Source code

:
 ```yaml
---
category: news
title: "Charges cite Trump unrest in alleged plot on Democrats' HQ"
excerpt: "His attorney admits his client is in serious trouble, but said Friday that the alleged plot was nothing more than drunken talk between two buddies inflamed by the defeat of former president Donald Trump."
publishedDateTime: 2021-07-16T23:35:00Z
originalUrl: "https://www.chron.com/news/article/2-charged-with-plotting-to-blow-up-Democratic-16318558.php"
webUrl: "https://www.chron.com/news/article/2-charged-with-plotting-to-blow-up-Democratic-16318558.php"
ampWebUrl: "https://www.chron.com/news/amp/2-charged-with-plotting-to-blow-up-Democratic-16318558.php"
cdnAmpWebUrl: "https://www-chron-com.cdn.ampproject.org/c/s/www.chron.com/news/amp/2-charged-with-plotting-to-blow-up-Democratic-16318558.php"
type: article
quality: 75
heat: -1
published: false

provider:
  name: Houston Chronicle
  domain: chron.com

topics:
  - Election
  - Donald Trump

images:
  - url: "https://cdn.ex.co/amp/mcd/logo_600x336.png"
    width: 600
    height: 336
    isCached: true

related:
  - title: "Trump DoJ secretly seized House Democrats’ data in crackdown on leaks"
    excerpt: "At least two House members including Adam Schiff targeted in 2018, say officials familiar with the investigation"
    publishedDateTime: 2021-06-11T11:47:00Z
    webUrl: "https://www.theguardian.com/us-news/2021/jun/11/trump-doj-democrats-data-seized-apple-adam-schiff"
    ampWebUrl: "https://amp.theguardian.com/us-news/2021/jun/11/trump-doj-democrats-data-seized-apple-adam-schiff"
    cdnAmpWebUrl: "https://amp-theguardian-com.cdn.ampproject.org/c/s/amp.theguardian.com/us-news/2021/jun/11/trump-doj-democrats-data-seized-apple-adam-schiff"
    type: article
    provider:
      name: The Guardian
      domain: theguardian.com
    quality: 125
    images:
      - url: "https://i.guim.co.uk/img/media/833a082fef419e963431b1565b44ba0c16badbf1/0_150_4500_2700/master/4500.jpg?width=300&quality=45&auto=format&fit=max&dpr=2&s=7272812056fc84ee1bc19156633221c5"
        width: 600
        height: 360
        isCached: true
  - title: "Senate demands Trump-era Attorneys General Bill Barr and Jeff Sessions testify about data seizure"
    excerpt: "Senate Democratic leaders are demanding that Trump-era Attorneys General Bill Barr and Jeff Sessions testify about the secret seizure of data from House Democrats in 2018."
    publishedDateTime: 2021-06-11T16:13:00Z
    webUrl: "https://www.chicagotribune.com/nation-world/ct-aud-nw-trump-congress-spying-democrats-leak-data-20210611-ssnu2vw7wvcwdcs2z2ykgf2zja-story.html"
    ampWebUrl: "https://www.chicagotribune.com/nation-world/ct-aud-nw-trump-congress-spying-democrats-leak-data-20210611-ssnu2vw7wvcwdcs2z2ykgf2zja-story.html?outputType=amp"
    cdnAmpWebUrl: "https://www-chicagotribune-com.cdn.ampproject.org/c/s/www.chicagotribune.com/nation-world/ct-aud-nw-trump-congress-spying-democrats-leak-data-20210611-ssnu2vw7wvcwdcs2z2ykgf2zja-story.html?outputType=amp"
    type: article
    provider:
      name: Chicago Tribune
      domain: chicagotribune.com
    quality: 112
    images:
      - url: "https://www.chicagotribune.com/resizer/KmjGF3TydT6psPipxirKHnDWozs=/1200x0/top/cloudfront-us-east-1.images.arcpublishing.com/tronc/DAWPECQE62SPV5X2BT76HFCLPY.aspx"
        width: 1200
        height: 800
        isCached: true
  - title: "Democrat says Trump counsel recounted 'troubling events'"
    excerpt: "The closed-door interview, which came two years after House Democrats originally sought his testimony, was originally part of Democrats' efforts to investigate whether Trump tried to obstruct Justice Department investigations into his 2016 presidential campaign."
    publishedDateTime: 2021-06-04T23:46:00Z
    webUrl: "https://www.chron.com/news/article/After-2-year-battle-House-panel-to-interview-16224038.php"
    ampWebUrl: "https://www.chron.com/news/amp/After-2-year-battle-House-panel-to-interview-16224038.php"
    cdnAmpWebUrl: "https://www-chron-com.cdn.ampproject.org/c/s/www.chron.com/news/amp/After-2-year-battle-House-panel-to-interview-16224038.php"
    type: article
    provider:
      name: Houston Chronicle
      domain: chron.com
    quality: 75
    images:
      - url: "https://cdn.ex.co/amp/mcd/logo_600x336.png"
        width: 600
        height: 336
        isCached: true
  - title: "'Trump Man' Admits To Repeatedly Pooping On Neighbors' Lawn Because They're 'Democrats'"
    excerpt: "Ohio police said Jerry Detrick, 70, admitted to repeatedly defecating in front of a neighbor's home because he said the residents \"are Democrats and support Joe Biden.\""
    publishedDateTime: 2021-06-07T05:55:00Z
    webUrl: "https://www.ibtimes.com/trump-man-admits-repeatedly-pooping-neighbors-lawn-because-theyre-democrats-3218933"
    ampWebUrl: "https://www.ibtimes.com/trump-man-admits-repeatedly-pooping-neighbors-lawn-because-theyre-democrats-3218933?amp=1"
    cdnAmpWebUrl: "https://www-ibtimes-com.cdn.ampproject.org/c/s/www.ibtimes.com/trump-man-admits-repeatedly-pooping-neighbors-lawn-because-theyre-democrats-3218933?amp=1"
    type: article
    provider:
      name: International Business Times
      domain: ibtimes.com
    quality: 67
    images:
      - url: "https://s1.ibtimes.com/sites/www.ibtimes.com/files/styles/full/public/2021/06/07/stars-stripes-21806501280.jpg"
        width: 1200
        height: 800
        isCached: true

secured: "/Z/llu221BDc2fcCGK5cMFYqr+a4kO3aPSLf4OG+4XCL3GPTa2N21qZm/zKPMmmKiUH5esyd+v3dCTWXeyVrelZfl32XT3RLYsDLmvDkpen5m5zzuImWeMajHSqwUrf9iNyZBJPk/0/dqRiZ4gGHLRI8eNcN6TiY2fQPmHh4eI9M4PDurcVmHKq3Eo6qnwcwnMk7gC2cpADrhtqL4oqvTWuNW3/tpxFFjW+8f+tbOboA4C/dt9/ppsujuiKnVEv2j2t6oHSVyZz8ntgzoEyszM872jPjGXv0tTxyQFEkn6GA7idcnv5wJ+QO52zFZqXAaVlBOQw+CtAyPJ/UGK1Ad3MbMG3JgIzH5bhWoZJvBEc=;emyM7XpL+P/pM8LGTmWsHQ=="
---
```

* * *

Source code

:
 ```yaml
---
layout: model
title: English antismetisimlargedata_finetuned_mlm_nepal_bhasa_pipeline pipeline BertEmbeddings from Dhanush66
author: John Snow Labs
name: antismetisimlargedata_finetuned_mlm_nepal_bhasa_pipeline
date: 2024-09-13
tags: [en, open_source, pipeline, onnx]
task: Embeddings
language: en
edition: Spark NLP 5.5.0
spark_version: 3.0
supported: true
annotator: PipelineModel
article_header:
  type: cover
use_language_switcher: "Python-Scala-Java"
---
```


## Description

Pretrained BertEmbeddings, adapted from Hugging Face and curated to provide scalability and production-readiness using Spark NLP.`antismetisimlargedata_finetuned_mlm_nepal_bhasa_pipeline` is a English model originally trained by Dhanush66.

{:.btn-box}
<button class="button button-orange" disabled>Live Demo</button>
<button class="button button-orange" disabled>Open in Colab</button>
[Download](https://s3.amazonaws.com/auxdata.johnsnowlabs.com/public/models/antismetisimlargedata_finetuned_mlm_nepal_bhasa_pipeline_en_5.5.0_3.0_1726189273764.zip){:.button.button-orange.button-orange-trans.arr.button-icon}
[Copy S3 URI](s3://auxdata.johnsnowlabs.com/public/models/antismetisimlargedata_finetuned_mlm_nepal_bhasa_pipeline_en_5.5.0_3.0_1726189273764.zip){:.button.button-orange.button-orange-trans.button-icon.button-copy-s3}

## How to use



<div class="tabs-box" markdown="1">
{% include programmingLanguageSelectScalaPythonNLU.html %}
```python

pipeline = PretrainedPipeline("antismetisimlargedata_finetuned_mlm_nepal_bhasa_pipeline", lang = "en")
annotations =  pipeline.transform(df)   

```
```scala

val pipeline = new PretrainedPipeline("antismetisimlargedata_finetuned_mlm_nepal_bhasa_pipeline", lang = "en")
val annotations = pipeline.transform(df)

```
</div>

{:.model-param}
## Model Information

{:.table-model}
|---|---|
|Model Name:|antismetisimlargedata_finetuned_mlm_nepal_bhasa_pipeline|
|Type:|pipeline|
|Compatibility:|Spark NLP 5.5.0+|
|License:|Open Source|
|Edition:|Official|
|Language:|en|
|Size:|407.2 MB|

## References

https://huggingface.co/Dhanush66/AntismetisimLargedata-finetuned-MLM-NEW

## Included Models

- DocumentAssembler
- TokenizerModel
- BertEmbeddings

◆ **Required action**: Starting from the data above, filter for lines with "quality" and copy each one.

◆ **Response to this exercise**:
quality: 75
    quality: 125
      - url: "https://i.guim.co.uk/img/media/833a082fef419e963431b1565b44ba0c16badbf1/0_150_4500_2700/master/4500.jpg?width=300&quality=45&auto=format&fit=max&dpr=2&s=7272812056fc84ee1bc19156633221c5"
    quality: 112
    quality: 75
    quality: 67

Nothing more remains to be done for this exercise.